Work instructions: From the entries below, copy out every line with "三sān" in it.

(Stored data)

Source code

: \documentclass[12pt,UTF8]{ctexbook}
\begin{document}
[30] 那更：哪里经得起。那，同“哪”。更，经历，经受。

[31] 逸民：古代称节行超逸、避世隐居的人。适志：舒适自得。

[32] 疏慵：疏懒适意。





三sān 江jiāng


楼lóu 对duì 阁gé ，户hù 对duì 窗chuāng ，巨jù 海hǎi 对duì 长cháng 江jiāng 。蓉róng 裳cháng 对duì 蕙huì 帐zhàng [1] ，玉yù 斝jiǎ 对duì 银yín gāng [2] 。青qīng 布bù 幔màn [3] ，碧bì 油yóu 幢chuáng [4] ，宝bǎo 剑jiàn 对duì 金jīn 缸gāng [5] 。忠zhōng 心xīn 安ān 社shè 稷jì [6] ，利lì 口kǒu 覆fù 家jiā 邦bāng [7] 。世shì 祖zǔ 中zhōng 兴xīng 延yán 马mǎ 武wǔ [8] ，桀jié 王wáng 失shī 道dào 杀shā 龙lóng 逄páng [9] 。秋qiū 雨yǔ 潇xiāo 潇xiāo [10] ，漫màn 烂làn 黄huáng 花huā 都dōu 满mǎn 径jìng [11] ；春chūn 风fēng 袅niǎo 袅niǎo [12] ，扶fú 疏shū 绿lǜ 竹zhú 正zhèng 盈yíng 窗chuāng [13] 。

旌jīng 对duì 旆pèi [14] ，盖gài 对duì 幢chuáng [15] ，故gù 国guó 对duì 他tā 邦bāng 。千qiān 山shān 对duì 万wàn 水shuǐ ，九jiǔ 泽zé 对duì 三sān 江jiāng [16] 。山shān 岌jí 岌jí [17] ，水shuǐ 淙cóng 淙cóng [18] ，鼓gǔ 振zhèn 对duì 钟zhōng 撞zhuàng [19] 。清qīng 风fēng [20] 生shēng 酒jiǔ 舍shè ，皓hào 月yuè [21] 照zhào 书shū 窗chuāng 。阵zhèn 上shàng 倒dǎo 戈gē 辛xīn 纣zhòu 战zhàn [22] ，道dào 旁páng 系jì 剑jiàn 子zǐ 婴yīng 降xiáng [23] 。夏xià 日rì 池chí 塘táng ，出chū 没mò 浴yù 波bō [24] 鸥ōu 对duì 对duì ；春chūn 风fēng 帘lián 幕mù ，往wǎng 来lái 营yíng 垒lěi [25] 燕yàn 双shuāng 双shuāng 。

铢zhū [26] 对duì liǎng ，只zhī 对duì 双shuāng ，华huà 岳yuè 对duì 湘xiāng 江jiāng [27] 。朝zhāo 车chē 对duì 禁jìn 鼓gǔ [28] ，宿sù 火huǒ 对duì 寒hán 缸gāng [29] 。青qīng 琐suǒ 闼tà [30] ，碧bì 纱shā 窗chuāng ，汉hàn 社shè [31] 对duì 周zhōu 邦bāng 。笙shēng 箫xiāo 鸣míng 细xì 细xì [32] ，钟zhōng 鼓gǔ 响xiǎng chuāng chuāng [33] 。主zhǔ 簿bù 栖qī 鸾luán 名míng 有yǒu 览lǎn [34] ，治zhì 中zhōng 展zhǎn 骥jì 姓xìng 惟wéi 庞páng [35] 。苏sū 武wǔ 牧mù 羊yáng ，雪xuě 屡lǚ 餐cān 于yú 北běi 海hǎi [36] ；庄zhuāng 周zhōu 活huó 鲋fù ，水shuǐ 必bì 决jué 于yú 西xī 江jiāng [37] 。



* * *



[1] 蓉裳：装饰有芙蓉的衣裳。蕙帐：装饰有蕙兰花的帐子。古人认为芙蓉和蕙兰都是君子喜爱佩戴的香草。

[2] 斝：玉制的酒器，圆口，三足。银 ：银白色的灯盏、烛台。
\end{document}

Written reply:
三sān 江jiāng
旌jīng 对duì 旆pèi [14] ，盖gài 对duì 幢chuáng [15] ，故gù 国guó 对duì 他tā 邦bāng 。千qiān 山shān 对duì 万wàn 水shuǐ ，九jiǔ 泽zé 对duì 三sān 江jiāng [16] 。山shān 岌jí 岌jí [17] ，水shuǐ 淙cóng 淙cóng [18] ，鼓gǔ 振zhèn 对duì 钟zhōng 撞zhuàng [19] 。清qīng 风fēng [20] 生shēng 酒jiǔ 舍shè ，皓hào 月yuè [21] 照zhào 书shū 窗chuāng 。阵zhèn 上shàng 倒dǎo 戈gē 辛xīn 纣zhòu 战zhàn [22] ，道dào 旁páng 系jì 剑jiàn 子zǐ 婴yīng 降xiáng [23] 。夏xià 日rì 池chí 塘táng ，出chū 没mò 浴yù 波bō [24] 鸥ōu 对duì 对duì ；春chūn 风fēng 帘lián 幕mù ，往wǎng 来lái 营yíng 垒lěi [25] 燕yàn 双shuāng 双shuāng 。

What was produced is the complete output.